On Sun, Jan 18, 2009 at 9:50 PM, Joel Falcou <joel.falcou@u-psud.fr> wrote:
Dean Michael Berris a écrit :
Please don't misunderstand that I'm disagreeing with you here because I do agree that there is a need to address the parallelism problem when implementing considerably demanding solutions at a level where you don't really have to worry about the architecture below on which the code you're running on is like. However given the reality of the situation with a myriad of available platforms on which to compile/run C++, the pressure from both sides of the equation (library writers and tool developers on one side, hardware vendors on the other) to come up with a solution is immense -- especially since the industry has got to adapt to it sooner than later. ;-)
We agree then.
... I think there is a market for precisely this kind of thing/work now -- helping domain experts be able to recognize and utilize the inherent parallelism in their solutions and the tools they are using. :-)
Best is to have them benefit of parallelism without them knowing about it really.
I'm a little weary about hiding these important issues to the people who understand the higher scheme of things. Which is why I personally don't think leaving the (non-C++ programming) domain experts in the dark about the inherent parallelism in their solution is a good idea. The reason why I think this is because the people who are going to be solving the real world problem should be aware that the computing facilities they have are actually capable of parallel computing, and that the way they write their solutions (be it in any programming language) will have a direct impact in the performance and scalability of their solution. It really doesn't matter if they're writing something that should work on a GPU/CPU+SIMD but that the way they write their solution should work in parallel. Once they are aware of the available parallelism, they should be able to adapt the way they think, and the way they come up with the solutions. As far as hiding the parallelism from them, the compiler is the perfect place to do that especially if your aim is to just leverage platform specific parallelism features of the machine. Even these domain experts once they know about the compiler capabilities may be able to write their code in such a way that the compiler will be happy to auto-vectorize -- and that's I think where it counts most.

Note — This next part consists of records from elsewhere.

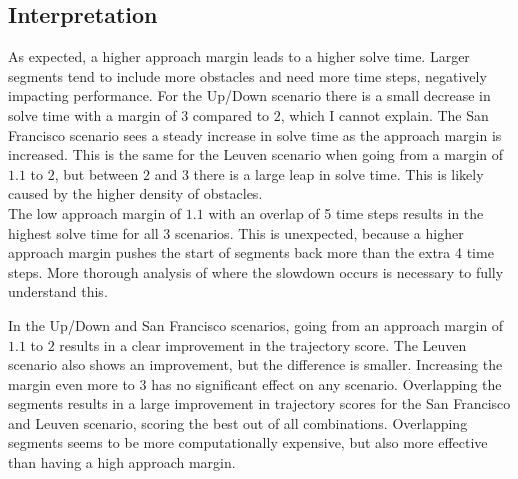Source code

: \subsection{Interpretation}
As expected, a higher approach margin leads to a higher solve time. Larger segments tend to include more obstacles and need more time steps, negatively impacting performance. For the Up/Down scenario there is a small decrease in solve time with a margin of $3$ compared to $2$, which I cannot explain. The San Francisco scenario sees a steady increase in solve time as the approach margin is increased. This is the same for the Leuven scenario when going from a margin of $1.1$ to $2$, but between $2$ and $3$ there is a large leap in solve time. This is likely caused by the higher density of obstacles. \\
The low approach margin of $1.1$ with an overlap of 5 time steps results in the highest solve time for all 3 scenarios. This is unexpected, because a higher approach margin pushes the start of segments back more than the extra 4 time steps. More thorough analysis of where the slowdown occurs is necessary to fully understand this.
\par
In the Up/Down and San Francisco scenarios, going from an approach margin of $1.1$ to $2$ results in a clear improvement in the trajectory score. The Leuven scenario also shows an improvement, but the difference is smaller. Increasing the margin even more to $3$ has no significant effect on any scenario. Overlapping the segments results in a large improvement in trajectory scores for the San Francisco and Leuven scenario, scoring the best out of all combinations. Overlapping segments seems to be more computationally expensive, but also more effective than having a high approach margin.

Libraries OTOH are more components to me rather than tools. Maybe I'm being too picky with terms, but if you meant libraries to be tools, then I feel that simply doesn't work with how my brain is wired. It doesn't make you wrong, but it just doesn't feel right to me. ;-)

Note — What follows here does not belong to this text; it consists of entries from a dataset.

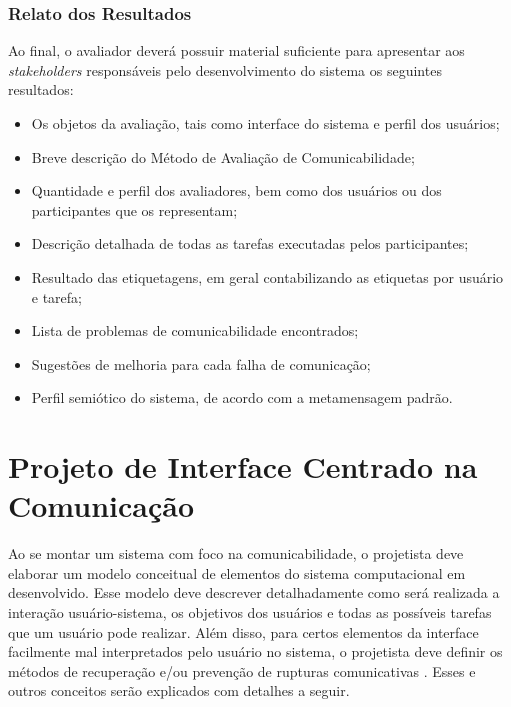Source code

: \subsubsection{Relato dos Resultados}

\indent Ao final, o avaliador deverá possuir material suficiente para apresentar aos \textit{stakeholders} responsáveis pelo desenvolvimento do sistema os seguintes resultados:

\begin{itemize}
\item Os objetos da avaliação, tais como interface do sistema e perfil dos usuários;
\item Breve descrição do Método de Avaliação de Comunicabilidade;
\item Quantidade e perfil dos avaliadores, bem como dos usuários ou dos participantes que os representam;
\item Descrição detalhada de todas as tarefas executadas pelos participantes;
\item Resultado das etiquetagens, em geral contabilizando as etiquetas por usuário e tarefa;
\item Lista de problemas de comunicabilidade encontrados;
\item Sugestões de melhoria para cada falha de comunicação;
\item Perfil semiótico do sistema, de acordo com a metamensagem padrão.
\end{itemize}










\section{Projeto de Interface Centrado na Comunicação}

\indent Ao se montar um sistema com foco na comunicabilidade, o projetista deve elaborar um modelo conceitual de elementos do sistema computacional em desenvolvido. Esse modelo deve descrever detalhadamente como será realizada a interação usuário-sistema, os objetivos dos usuários e todas as possíveis tarefas que um usuário pode realizar. Além disso, para certos elementos da interface facilmente mal interpretados pelo usuário no sistema, o projetista deve definir os métodos de recuperação e/ou prevenção de rupturas comunicativas \cite{IHCbook}. Esses e outros conceitos serão explicados com detalhes a seguir.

Beware that Embedded DSL are nto more than DSL in disguise inside a library, hence the confusion I keep between tools and libraries.

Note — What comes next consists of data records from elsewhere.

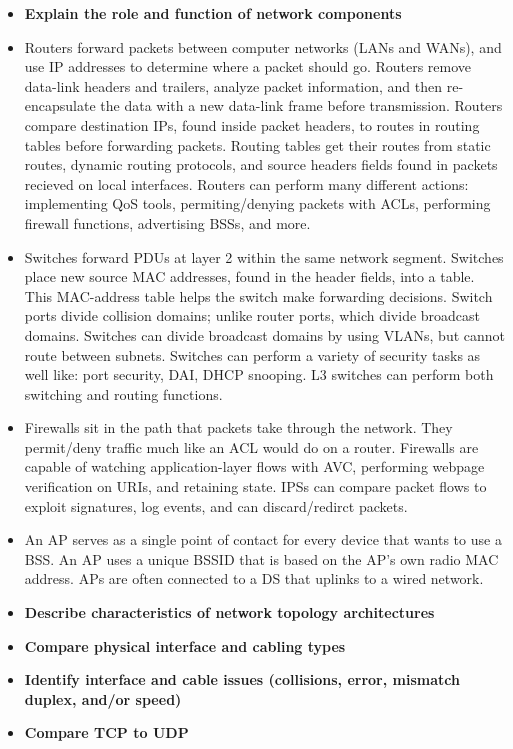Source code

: \documentclass{article}
\begin{document}
\begin{itemize}
  \item \textbf{Explain the role and function of network components}
  	\item[] Routers forward packets between computer networks (LANs and WANs), and use IP addresses to determine where a packet should go. Routers remove data-link headers and trailers, analyze packet information, and then re-encapsulate the data with a new data-link frame before transmission. Routers compare destination IPs, found inside packet headers, to routes in routing tables before forwarding packets. Routing tables get their routes from static routes, dynamic routing protocols, and source headers fields found in packets recieved on local interfaces. Routers can perform many different actions: implementing QoS tools, permiting/denying packets with ACLs, performing firewall functions, advertising BSSs, and more. 
	\item[] Switches forward PDUs at layer 2 within the same network segment. Switches place new source MAC addresses, found in the header fields, into a table. This MAC-address table helps the switch make forwarding decisions. Switch ports divide collision domains; unlike router ports, which divide broadcast domains. Switches can divide broadcast domains by using VLANs, but cannot route between subnets. Switches can perform a variety of security tasks as well like: port security, DAI, DHCP snooping. L3 switches can perform both switching and routing functions.
	\item[] Firewalls sit in the path that packets take through the network. They permit/deny traffic much like an ACL would do on a router. Firewalls are capable of watching application-layer flows with AVC, performing webpage verification on URIs, and retaining state. IPSs can compare packet flows to exploit signatures, log events, and can discard/redirct packets.
	\item[] An AP serves as a single point of contact for every device that wants to use a BSS. An AP uses a unique BSSID that is based on the AP's own radio MAC address. APs are often connected to a DS that uplinks to a wired network.
  \item \textbf{Describe characteristics of network topology architectures}
  \item \textbf{Compare physical interface and cabling types}
  \item \textbf{Identify interface and cable issues (collisions, error, mismatch duplex, and/or speed)}
  \item \textbf{Compare TCP to UDP}

\end{itemize}
\end{document}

I would tend to agree with Dave that libraries tend to be disguised as DSEL's (think Spirit) that perform a certain function -- thus the way I think about them as components that work as part of a bigger whole.
I think I understand what you mean, but I don't think it's a failure of the libraries that they're not known/used by the people doing the programming. Much like how you can't blame the nailgun if a carpenter didn't know about it that's why he's still using traditional hammers and nails.
My point was : it is not that easy to say to people "use X".
Actually, it's easy to say it -- it's a matter of acceptance that's a problem. Now if it was a library that forced users to change their code just to be able to leverage something that the compiler should be able to handle for them (like writing assembly code for instance) sounds to me like too much to ask for. After all, the reason we have higher level programming languages is to hide from ourselves the details of the assembly/machine language on which platform we're going to run programs on. ;-)
True, but libraries also require that users write code that actually use the library. If the users already had code that didn't use your library, how is it an advantage if they can get the auto-vectorization from a future version of a compiler anyway without having to butcher their code to use your library? And what if they find a bug in the code using the library or (god forbid) find a bug in the library?
Same can be said for any library out there. What if tomorrow new C++ compiler will extract code from source and built top-notch threads from it ? Should we prevent people to use Boost.Threads from now ?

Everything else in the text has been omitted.